Avec la tête qui tournait, elle a regardé autour d’elle et fait le point sur l’avancement. Tous ses livres étaient sortis. Ça et la platine, c’était l’essentiel, le reste pouvait bien attendre. Je l’imagine caresser le lecteur de vinyle avec une douceur proche d’un geste amoureux. Plus délicatement qu’elle n’a jamais caressé quiconque. Rien ne lui procure autant de plaisir que d’écouter un enregistrement original. Que vaut une petite partie de jambes en l’air avec son collègue du marketing au -3 du parking, face à Art Pepper, Miles Davis ou le grand Charlie Parker ? Elle a fait un choix la fille aux cartons, le sexe vient après les cuivres et la contrebasse.

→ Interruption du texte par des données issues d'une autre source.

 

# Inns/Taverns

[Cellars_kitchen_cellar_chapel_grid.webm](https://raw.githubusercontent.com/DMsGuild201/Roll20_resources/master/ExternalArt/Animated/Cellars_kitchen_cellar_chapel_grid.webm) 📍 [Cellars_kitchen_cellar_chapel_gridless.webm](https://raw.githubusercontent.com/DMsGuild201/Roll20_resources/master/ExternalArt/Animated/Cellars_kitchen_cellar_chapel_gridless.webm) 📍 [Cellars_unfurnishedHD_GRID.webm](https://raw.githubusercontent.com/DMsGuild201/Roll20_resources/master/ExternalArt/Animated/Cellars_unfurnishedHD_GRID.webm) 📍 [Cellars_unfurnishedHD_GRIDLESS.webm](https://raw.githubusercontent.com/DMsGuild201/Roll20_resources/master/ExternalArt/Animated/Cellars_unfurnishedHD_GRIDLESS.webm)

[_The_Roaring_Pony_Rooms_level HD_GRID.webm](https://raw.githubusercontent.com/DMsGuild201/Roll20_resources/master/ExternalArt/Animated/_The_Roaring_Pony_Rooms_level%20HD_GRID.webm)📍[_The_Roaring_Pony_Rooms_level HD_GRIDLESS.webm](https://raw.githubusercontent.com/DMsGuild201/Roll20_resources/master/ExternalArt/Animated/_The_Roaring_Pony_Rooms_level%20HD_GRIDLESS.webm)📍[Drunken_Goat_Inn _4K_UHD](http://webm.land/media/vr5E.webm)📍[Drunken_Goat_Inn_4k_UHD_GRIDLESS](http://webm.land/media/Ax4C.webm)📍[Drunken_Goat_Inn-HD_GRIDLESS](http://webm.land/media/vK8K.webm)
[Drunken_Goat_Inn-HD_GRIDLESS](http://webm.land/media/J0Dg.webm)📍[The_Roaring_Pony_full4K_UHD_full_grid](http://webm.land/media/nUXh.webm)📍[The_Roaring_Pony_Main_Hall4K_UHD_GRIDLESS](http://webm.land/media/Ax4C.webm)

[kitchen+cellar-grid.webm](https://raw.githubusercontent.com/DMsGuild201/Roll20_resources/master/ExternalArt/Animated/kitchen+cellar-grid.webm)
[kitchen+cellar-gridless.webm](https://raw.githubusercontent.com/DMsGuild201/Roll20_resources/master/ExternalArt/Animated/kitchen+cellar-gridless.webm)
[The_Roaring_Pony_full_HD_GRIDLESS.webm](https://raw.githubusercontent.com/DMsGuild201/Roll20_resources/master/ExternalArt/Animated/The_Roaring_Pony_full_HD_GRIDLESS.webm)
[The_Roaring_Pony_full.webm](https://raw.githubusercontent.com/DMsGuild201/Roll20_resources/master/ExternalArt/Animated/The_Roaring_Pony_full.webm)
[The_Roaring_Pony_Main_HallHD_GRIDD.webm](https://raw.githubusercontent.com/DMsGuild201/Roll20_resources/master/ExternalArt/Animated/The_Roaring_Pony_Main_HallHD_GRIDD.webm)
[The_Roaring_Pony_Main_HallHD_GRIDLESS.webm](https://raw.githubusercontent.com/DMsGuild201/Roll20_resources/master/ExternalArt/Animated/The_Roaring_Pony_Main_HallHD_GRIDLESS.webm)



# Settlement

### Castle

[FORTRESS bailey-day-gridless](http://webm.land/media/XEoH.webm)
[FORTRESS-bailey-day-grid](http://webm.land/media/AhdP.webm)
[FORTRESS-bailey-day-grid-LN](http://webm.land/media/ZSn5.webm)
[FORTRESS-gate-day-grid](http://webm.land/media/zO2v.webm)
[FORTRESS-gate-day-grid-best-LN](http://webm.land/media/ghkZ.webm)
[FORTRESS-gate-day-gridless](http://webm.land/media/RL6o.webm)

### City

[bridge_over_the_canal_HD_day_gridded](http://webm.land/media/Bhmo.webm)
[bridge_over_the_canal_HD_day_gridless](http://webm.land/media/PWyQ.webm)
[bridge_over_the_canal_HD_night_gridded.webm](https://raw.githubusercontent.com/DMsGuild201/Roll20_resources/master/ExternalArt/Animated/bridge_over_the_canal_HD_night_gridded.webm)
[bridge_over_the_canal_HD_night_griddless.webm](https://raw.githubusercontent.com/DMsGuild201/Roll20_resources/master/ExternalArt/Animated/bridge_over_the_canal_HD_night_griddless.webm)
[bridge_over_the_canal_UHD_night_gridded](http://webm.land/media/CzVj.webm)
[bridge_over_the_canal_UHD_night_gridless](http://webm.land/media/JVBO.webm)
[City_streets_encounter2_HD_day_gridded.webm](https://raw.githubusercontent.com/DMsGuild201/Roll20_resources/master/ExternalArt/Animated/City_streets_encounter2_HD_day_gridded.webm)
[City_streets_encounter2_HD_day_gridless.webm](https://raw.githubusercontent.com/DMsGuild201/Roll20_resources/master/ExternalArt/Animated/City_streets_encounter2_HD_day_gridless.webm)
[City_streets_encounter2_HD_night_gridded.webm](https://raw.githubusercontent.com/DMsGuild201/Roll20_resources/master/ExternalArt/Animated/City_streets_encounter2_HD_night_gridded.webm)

Parfois en même temps, mais elle n’aime pas vraiment ramener ses conquêtes à la maison. Pas dans son cocon. La fenêtre était ouverte et on pouvait entendre le saxophone de Cannonball Adderley. Elle n’a pas hésité, ça convenait parfaitement à la situation. Puis, elle s’est assise dans son fauteuil aux accoudoirs élimés et a fermé les yeux pour en profiter. Elle était un peu ivre la fille aux cartons, mais qui serait venu le lui reprocher ?

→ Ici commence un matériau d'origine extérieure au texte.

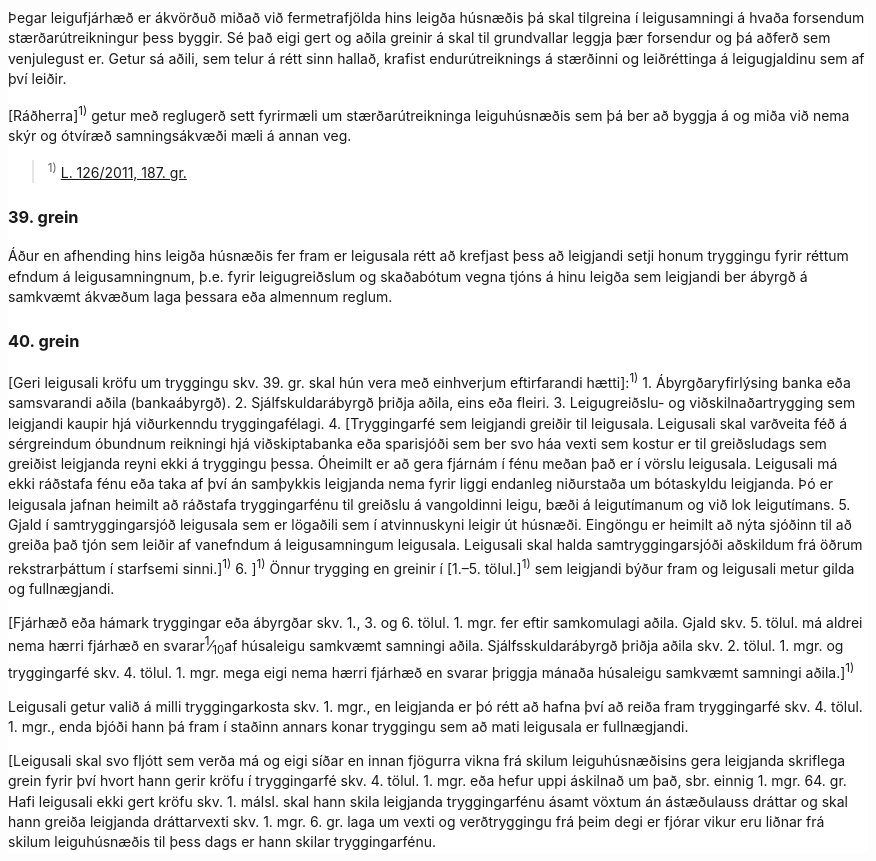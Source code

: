 Þegar leigufjárhæð er ákvörðuð miðað við fermetrafjölda hins leigða húsnæðis þá skal tilgreina í leigusamningi á hvaða forsendum stærðarútreikningur þess byggir. Sé það eigi gert og aðila greinir á skal til grundvallar leggja þær forsendur og þá aðferð sem venjulegust er. Getur sá aðili, sem telur á rétt sinn hallað, krafist endurútreiknings á stærðinni og leiðréttinga á leigugjaldinu sem af því leiðir.

[Ráðherra]<sup>1)</sup> getur með reglugerð sett fyrirmæli um stærðarútreikninga leiguhúsnæðis sem þá ber að byggja á og miða við nema skýr og ótvíræð samningsákvæði mæli á annan veg.

> <sup>1)</sup> [L. 126/2011, 187. gr.](https://althingi.is/altext/stjt/2011.126.html)

### 39. grein

Áður en afhending hins leigða húsnæðis fer fram er leigusala rétt að krefjast þess að leigjandi setji honum tryggingu fyrir réttum efndum á leigusamningnum, þ.e. fyrir leigugreiðslum og skaðabótum vegna tjóns á hinu leigða sem leigjandi ber ábyrgð á samkvæmt ákvæðum laga þessara eða almennum reglum.

### 40. grein

[Geri leigusali kröfu um tryggingu skv. 39. gr. skal hún vera með einhverjum eftirfarandi hætti]:<sup>1)</sup> 1. Ábyrgðaryfirlýsing banka eða samsvarandi aðila (bankaábyrgð).
2. Sjálfskuldarábyrgð þriðja aðila, eins eða fleiri.
3. Leigugreiðslu- og viðskilnaðartrygging sem leigjandi kaupir hjá viðurkenndu tryggingafélagi.
4. [Tryggingarfé sem leigjandi greiðir til leigusala. Leigusali skal varðveita féð á sérgreindum óbundnum reikningi hjá viðskiptabanka eða sparisjóði sem ber svo háa vexti sem kostur er til greiðsludags sem greiðist leigjanda reyni ekki á tryggingu þessa. Óheimilt er að gera fjárnám í fénu meðan það er í vörslu leigusala. Leigusali má ekki ráðstafa fénu eða taka af því án samþykkis leigjanda nema fyrir liggi endanleg niðurstaða um bótaskyldu leigjanda. Þó er leigusala jafnan heimilt að ráðstafa tryggingarfénu til greiðslu á vangoldinni leigu, bæði á leigutímanum og við lok leigutímans.
5. Gjald í samtryggingarsjóð leigusala sem er lögaðili sem í atvinnuskyni leigir út húsnæði. Eingöngu er heimilt að nýta sjóðinn til að greiða það tjón sem leiðir af vanefndum á leigusamningum leigusala. Leigusali skal halda samtryggingarsjóði aðskildum frá öðrum rekstrarþáttum í starfsemi sinni.]<sup>1)</sup> 
6. ]<sup>1)</sup> Önnur trygging en greinir í [1.–5. tölul.]<sup>1)</sup> sem leigjandi býður fram og leigusali metur gilda og fullnægjandi.

[Fjárhæð eða hámark tryggingar eða ábyrgðar skv. 1., 3. og 6. tölul. 1. mgr. fer eftir samkomulagi aðila. Gjald skv. 5. tölul. má aldrei nema hærri fjárhæð en svarar<sup>1</sup>&frasl;<sub>10</sub>af húsaleigu samkvæmt samningi aðila. Sjálfsskuldarábyrgð þriðja aðila skv. 2. tölul. 1. mgr. og tryggingarfé skv. 4. tölul. 1. mgr. mega eigi nema hærri fjárhæð en svarar þriggja mánaða húsaleigu samkvæmt samningi aðila.]<sup>1)</sup> 

Leigusali getur valið á milli tryggingarkosta skv. 1. mgr., en leigjanda er þó rétt að hafna því að reiða fram tryggingarfé skv. 4. tölul. 1. mgr., enda bjóði hann þá fram í staðinn annars konar tryggingu sem að mati leigusala er fullnægjandi.

[Leigusali skal svo fljótt sem verða má og eigi síðar en innan fjögurra vikna frá skilum leiguhúsnæðisins gera leigjanda skriflega grein fyrir því hvort hann gerir kröfu í tryggingarfé skv. 4. tölul. 1. mgr. eða hefur uppi áskilnað um það, sbr. einnig 1. mgr. 64. gr. Hafi leigusali ekki gert kröfu skv. 1. málsl. skal hann skila leigjanda tryggingarfénu ásamt vöxtum án ástæðulauss dráttar og skal hann greiða leigjanda dráttarvexti skv. 1. mgr. 6. gr. laga um vexti og verðtryggingu frá þeim degi er fjórar vikur eru liðnar frá skilum leiguhúsnæðis til þess dags er hann skilar tryggingarfénu.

Quand elle les a rouverts, son regard est tombé sur sa bibliothèque. Les livres étaient déjà bien classés, par thèmes, par tailles et par couleurs. Elle n’est pas du genre maniaque pourtant, mais avec les livres, c’est différent. En haut, les polars et les livres noirs. Elle n’aime pas trop les exposer, et si elle les met là, c’est pour les soutirer aux regards des autres. Oh ! bien sûr, elle assume parfaitement de les lire et ne s’en cache pas, mais elle se passe volontiers des remarques désagréables de ses amis pour qui ce n’est pas de la « vraie littérature ». Mais bon Dieu ! on s’en fout, pourvu que l’on prend du plaisir à lire ! Et elle a bien raison. Au milieu, et bien en vue, il y a des poches de toutes les collections. Balzac et Zola côtoient Murakami et Easton Ellis. Elle a des goûts hétéroclites et ne peut pas s’empêcher d’acheter des livres. Tout le temps. Alors elle entasse, la fille aux cartons. Elle essaye d’en donner à ses amis, à Emmaüs ou à la bibliothèque, rien n’y fait, ses étagères sont toujours pleines.

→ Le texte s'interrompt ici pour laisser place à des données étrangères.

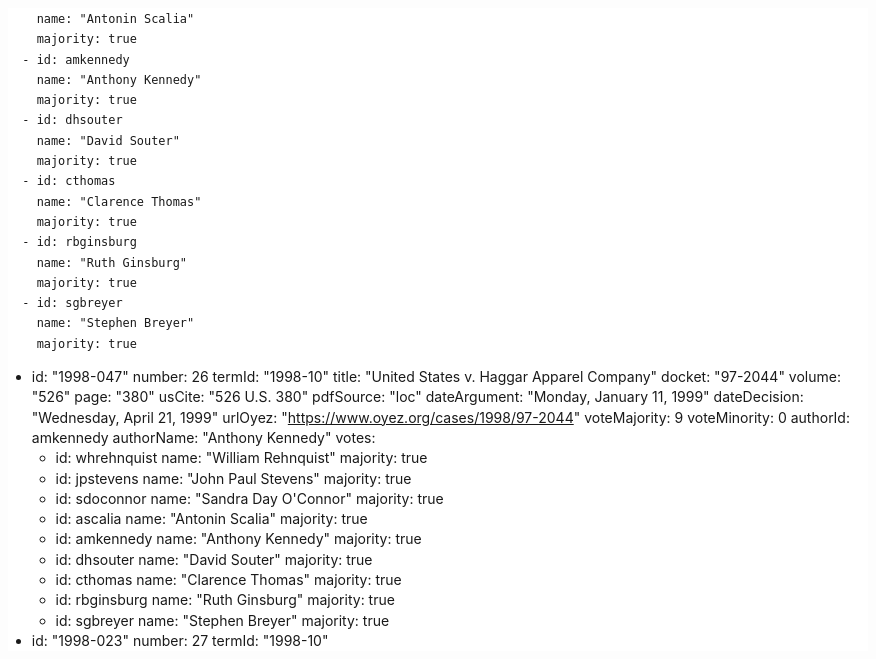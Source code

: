         name: "Antonin Scalia"
        majority: true
      - id: amkennedy
        name: "Anthony Kennedy"
        majority: true
      - id: dhsouter
        name: "David Souter"
        majority: true
      - id: cthomas
        name: "Clarence Thomas"
        majority: true
      - id: rbginsburg
        name: "Ruth Ginsburg"
        majority: true
      - id: sgbreyer
        name: "Stephen Breyer"
        majority: true
  - id: "1998-047"
    number: 26
    termId: "1998-10"
    title: "United States v. Haggar Apparel Company"
    docket: "97-2044"
    volume: "526"
    page: "380"
    usCite: "526 U.S. 380"
    pdfSource: "loc"
    dateArgument: "Monday, January 11, 1999"
    dateDecision: "Wednesday, April 21, 1999"
    urlOyez: "https://www.oyez.org/cases/1998/97-2044"
    voteMajority: 9
    voteMinority: 0
    authorId: amkennedy
    authorName: "Anthony Kennedy"
    votes:
      - id: whrehnquist
        name: "William Rehnquist"
        majority: true
      - id: jpstevens
        name: "John Paul Stevens"
        majority: true
      - id: sdoconnor
        name: "Sandra Day O'Connor"
        majority: true
      - id: ascalia
        name: "Antonin Scalia"
        majority: true
      - id: amkennedy
        name: "Anthony Kennedy"
        majority: true
      - id: dhsouter
        name: "David Souter"
        majority: true
      - id: cthomas
        name: "Clarence Thomas"
        majority: true
      - id: rbginsburg
        name: "Ruth Ginsburg"
        majority: true
      - id: sgbreyer
        name: "Stephen Breyer"
        majority: true
  - id: "1998-023"
    number: 27
    termId: "1998-10"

Son vrai péché mignon, c’est la science-fiction, elle adore découvrir de nouveaux mondes, de nouveaux horizons. Ces livres-là, elle les cache et n’assume pas. Elle a bien essayé d’en parler, mais on lui a dit qu’elle avait passé l’âge, que ce n’était pas vraiment sérieux. Alors elle les cache dans sa table de chevet, à côté de son cahier de poésie dans lequel elle gratte quelques lignes quand elle a le temps. Parfois, la nuit, elle se réveille entre ses draps, des images plein la tête, qu’elle essaie de mettre dans le cahier.
Elle aime la poésie et les rêves, la fille aux cartons.